Why Early Tokens Matter, and How Tree-of-Thoughts Tries to Fix It
Recently, I’ve been reading papers on LLM reasoning. They all say the same thing: if you let the model “think” before answering, accuracy improves. But I still didn’t understand why such a tiny prompt change (“think step by step”) makes such a big difference, so I tried a small experiment myself.
Prompt matters (but why?)
Giving example on why prompting matters isn't especially hard. Here's a small arithmetic calculation that I gave to the non-thinking model (GPT-5 instant) (correct answer is 617).
(47 × 19) − (23 × 12). Only give the number.
And here's the same problem with small prompt change:
(47 × 19) − (23 × 12). Think step by step.
Let’s go step by step:
47 × 19 = 893
23×12=276
893 − 276 = 617s
✅ Answer: 617
So what happened? Given the exactly same problem to the LLM, one forced to only give the answer, the second one also give the reasoning for it, and we see two different results. Why does the "think step by step" magically fixes the model?
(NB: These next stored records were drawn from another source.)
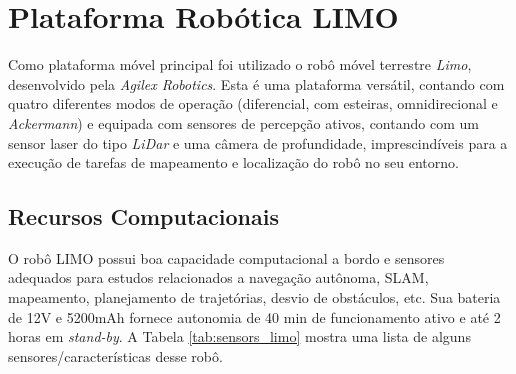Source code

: \section{Plataforma Robótica LIMO}
\label{sec:Plataforma_LIMO}

    Como plataforma móvel principal foi utilizado o robô móvel terrestre \textit{Limo}, desenvolvido pela \textit{Agilex Robotics}. Esta é uma plataforma versátil, contando com quatro diferentes modos de operação (diferencial, com esteiras, omnidirecional e \textit{Ackermann}) e equipada com sensores de percepção ativos, contando com um sensor laser do tipo \textit{LiDar} e uma câmera de profundidade, imprescindíveis para a execução de tarefas de mapeamento e localização do robô no seu entorno.

    \subsection{Recursos Computacionais}
    \label{sec:Recursos_LIMO}
        O robô LIMO possui boa capacidade computacional a bordo e sensores adequados para estudos relacionados a navegação autônoma, SLAM, mapeamento, planejamento de trajetórias, desvio de obstáculos, etc. Sua bateria de 12V e 5200mAh fornece autonomia de 40 min de funcionamento ativo e até 2 horas em \textit{stand-by}. A Tabela \ref{tab:sensors_limo} mostra uma lista de alguns sensores/características desse robô.

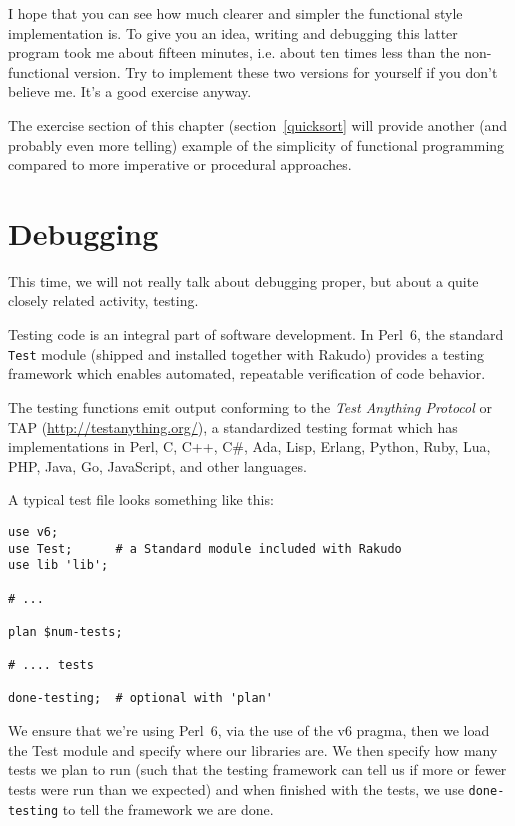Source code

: I hope that you can see how much clearer and simpler the 
functional style implementation is. To give you an idea, 
writing and debugging this latter program took me about 
fifteen minutes, i.e. about ten times less than the 
non-functional version. Try to implement these two versions 
for yourself if you don't believe me. It's a good 
exercise anyway.

The exercise section of this chapter (section~\ref{quicksort} 
will provide another (and probably even more telling) example 
of the simplicity of functional programming compared to more 
imperative or procedural approaches.


\section{Debugging}
\label{test_module}

This time, we will not really talk about debugging proper, 
but about a quite closely related activity, testing.

Testing code is an integral part of software development. In 
Perl~6, the standard {\tt Test} module (shipped and installed 
together with Rakudo) provides a testing framework which enables 
automated, repeatable verification of code behavior.

The testing functions emit output conforming to the \emph{Test 
Anything Protocol} or TAP (\url{http://testanything.org/}), a 
standardized testing format which has implementations in Perl, 
C, C++, C\#, Ada, Lisp, Erlang, Python, Ruby, Lua, PHP, Java, 
Go, JavaScript, and other languages.

A typical test file looks something like this:

\begin{verbatim}
use v6;
use Test;      # a Standard module included with Rakudo
use lib 'lib';

# ...

plan $num-tests;

# .... tests

done-testing;  # optional with 'plan'
\end{verbatim}

We ensure that we're using Perl~6, via the use of the v6 pragma, 
then we load the Test module and specify where our 
libraries are. We then specify how many tests we plan 
to run (such that the testing framework can tell us 
if more or fewer tests were run than we expected) 
and when finished with the tests, we use {\tt done-testing} 
to tell the framework we are done.


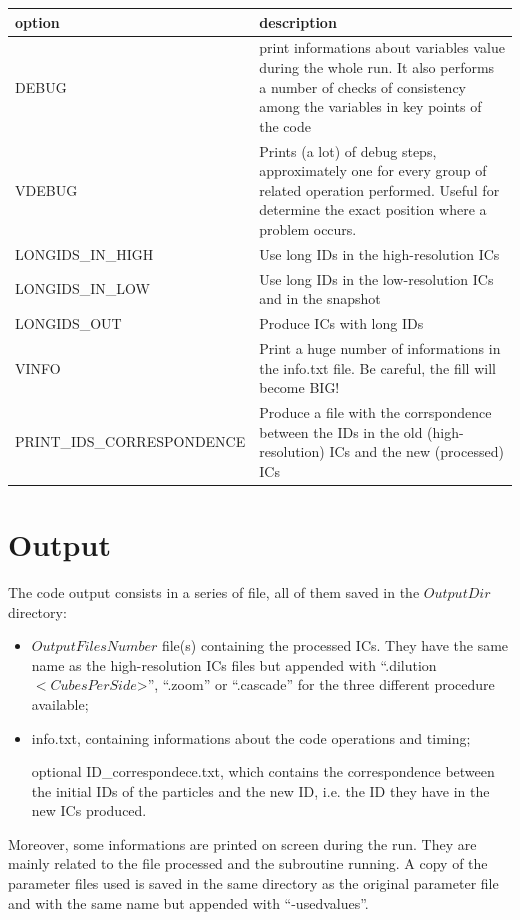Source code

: \documentclass[11pt,a4paper,titlepage]{article}
\newcommand{\virg}[1]{``{#1}''}
\begin{document}
\begin{longtable}{l|p{6cm}}
\textbf{option}                    &  \textbf{description} \\
\hline
DEBUG                              &  print informations about variables value during the whole run. It also performs a number of checks of consistency among the variables in key points of the code \\
VDEBUG                             &  Prints (a lot) of debug steps, approximately one for every group of related operation performed. Useful for determine the exact position where a problem occurs. \\
LONGIDS\_IN\_HIGH                  &  Use long IDs in the high-resolution ICs \\
LONGIDS\_IN\_LOW                   &  Use long IDs in the low-resolution ICs and in the snapshot \\
LONGIDS\_OUT                       &  Produce ICs with long IDs \\
VINFO                              &  Print a huge number of informations in the info.txt file. Be careful, the fill will become BIG! \\
PRINT\_IDS\_CORRESPONDENCE         &  Produce a file with the corrspondence between the IDs in the old (high-resolution) ICs and the new (processed) ICs \\
\hline
\end{longtable}

\section{Output}
The code output consists in a series of file, all of them saved in the $OutputDir$ directory:
\begin{itemize}
\item $OutputFilesNumber$ file(s) containing the processed ICs. They have the same name as the high-resolution ICs files but appended with \virg{.dilution$<CubesPerSide$>}, \virg{.zoom} or \virg{.cascade} for the three different procedure available;
\item info.txt, containing informations about the code operations and timing;
\item [optional] ID\_correspondece.txt, which contains the correspondence between the initial IDs of the particles and the new ID, i.e. the ID they have in the new ICs produced.
\end{itemize}

Moreover, some informations are printed on screen during the run. They are mainly related to the file processed and the subroutine running. A copy of the parameter files used is saved in the same directory as the original parameter file and with the same name but appended with \virg{-usedvalues}.
\end{document}
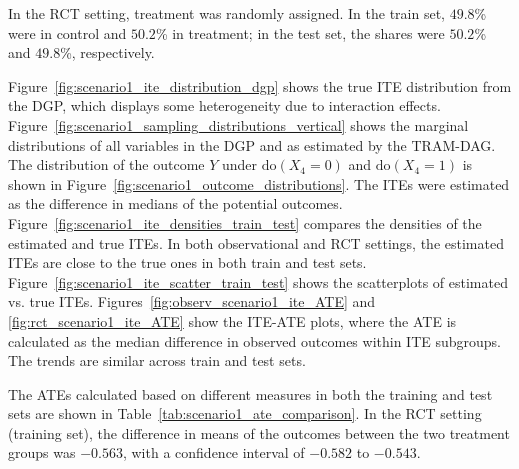 In the RCT setting, treatment was randomly assigned. In the train set, $49.8$\% were in control and $50.2$\% in treatment; in the test set, the shares were $50.2$\% and $49.8$\%, respectively.

Figure~\ref{fig:scenario1_ite_distribution_dgp} shows the true ITE distribution from the DGP, which displays some heterogeneity due to interaction effects. Figure~\ref{fig:scenario1_sampling_distributions_vertical} shows the marginal distributions of all variables in the DGP and as estimated by the TRAM-DAG. The distribution of the outcome $Y$ under $\text{do}(X_4 = 0)$ and $\text{do}(X_4 = 1)$ is shown in Figure~\ref{fig:scenario1_outcome_distributions}. The ITEs were estimated as the difference in medians of the potential outcomes. Figure~\ref{fig:scenario1_ite_densities_train_test} compares the densities of the estimated and true ITEs. In both observational and RCT settings, the estimated ITEs are close to the true ones in both train and test sets. Figure~\ref{fig:scenario1_ite_scatter_train_test} shows the scatterplots of estimated vs. true ITEs. Figures~\ref{fig:observ_scenario1_ite_ATE} and \ref{fig:rct_scenario1_ite_ATE} show the ITE-ATE plots, where the ATE is calculated as the median difference in observed outcomes within ITE subgroups. The trends are similar across train and test sets.



The ATEs calculated based on different measures in both the training and test sets are shown in Table~\ref{tab:scenario1_ate_comparison}. In the RCT setting (training set), the difference in means of the outcomes between the two treatment groups was 
$-0.563$, with a confidence interval of 
$-0.582$ to 
$-0.543$.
To understand that, we need to talk about how LLMs actually produce their first few tokens, and why these tokens are so "fragile".
Early Tokens Matter!
LLMs generate text one token at a time, from left to right. Once a token is produced, it can’t be “taken back”. Every new token must continue from whatever has already been written, even if the early tokens were wrong. In tasks where the model must output only one number, once the first digit is wrong, it cannot reach the right answer.
So in the example where the model outputs 5 as the first digit when the correct answer is 617, the model is already locked into a wrong trajectory. From that point on, it must try to continue the sequence starting from 5, and the correct path is no longer reachable.
But before producing the first token, the transformer has already performed a large amount of parallel computation over the entire prompt, building a rich internal representation of the problem. We can think of this as the model internalizing the context and the task before it writes anything to the user. This internal state (sometimes called the model’s hidden state or contextual representation) determines the probability distribution for the next token, e.g., which token is most likely to come next.
What's great about LLM is that this internal state is recomputed every time we do a forward pass (calculate the next token from the LLM). Each new token is appended to the sequence, and another forward pass is done over the recomputed sequence!
"Stabilizing" the Models Internal State
So what happened when we allowed the model to generate intermediate reasoning (chain-of-thought) before giving the answer? Well, the output became larger. This means that each new token the LLM outputs becomes additional context for the next forward pass. Like I said, when a new token is generated, the LLM recomputes its internal state.
These intermediate tokens act as stabilizing feedback for the model. The model can “see” the steps it has already written, recompute its internal state on every token, and adjust its future tokens, which often helps it avoid or correct earlier mistakes. But stabilization doesn't explain everything, we need more deeper ideas to reason with:
Explaining LLM Outputs as Trajectories
When I say model stabilizes itself, what does that really mean? Sometimes LLMs are very confident that their wrong answer is right, sometimes long answers drift to nonsense or sometimes models "lock in" to bad reasoning, never being able to recover back to correct "path".
So it is beneficial to create mental models on what happens internally when model generates tokens.
One way to think about this is to think that LLMs moves through a high-dimensional internal space!
Before generating the first token, your prompt "pushes" the model into some region on that high-dimensional space. This is the models initial internal state.
Then tokens gets generated. For each of them we recompute the internal state (do forward pass), which moves the model to another space in this huge space! So each token is basically generating new point in this high-dimensional space.
But if you connect these points together, token-by-token, you get something that's useful to think about: trajectory.
Some trajectories (token-by-token generations) lead to structured reasoning, some lead to shortcuts, some starts to hallucinate or guess. But certain regions of hidden-state space tend to lead to consistent continuation patterns. We can loosely think of these regions as basins of attractor, e.g. the answer that given the initial state and trajectory, the output tends to go closer to certain region (output). Once the model find one of these regions, it tends to stay there.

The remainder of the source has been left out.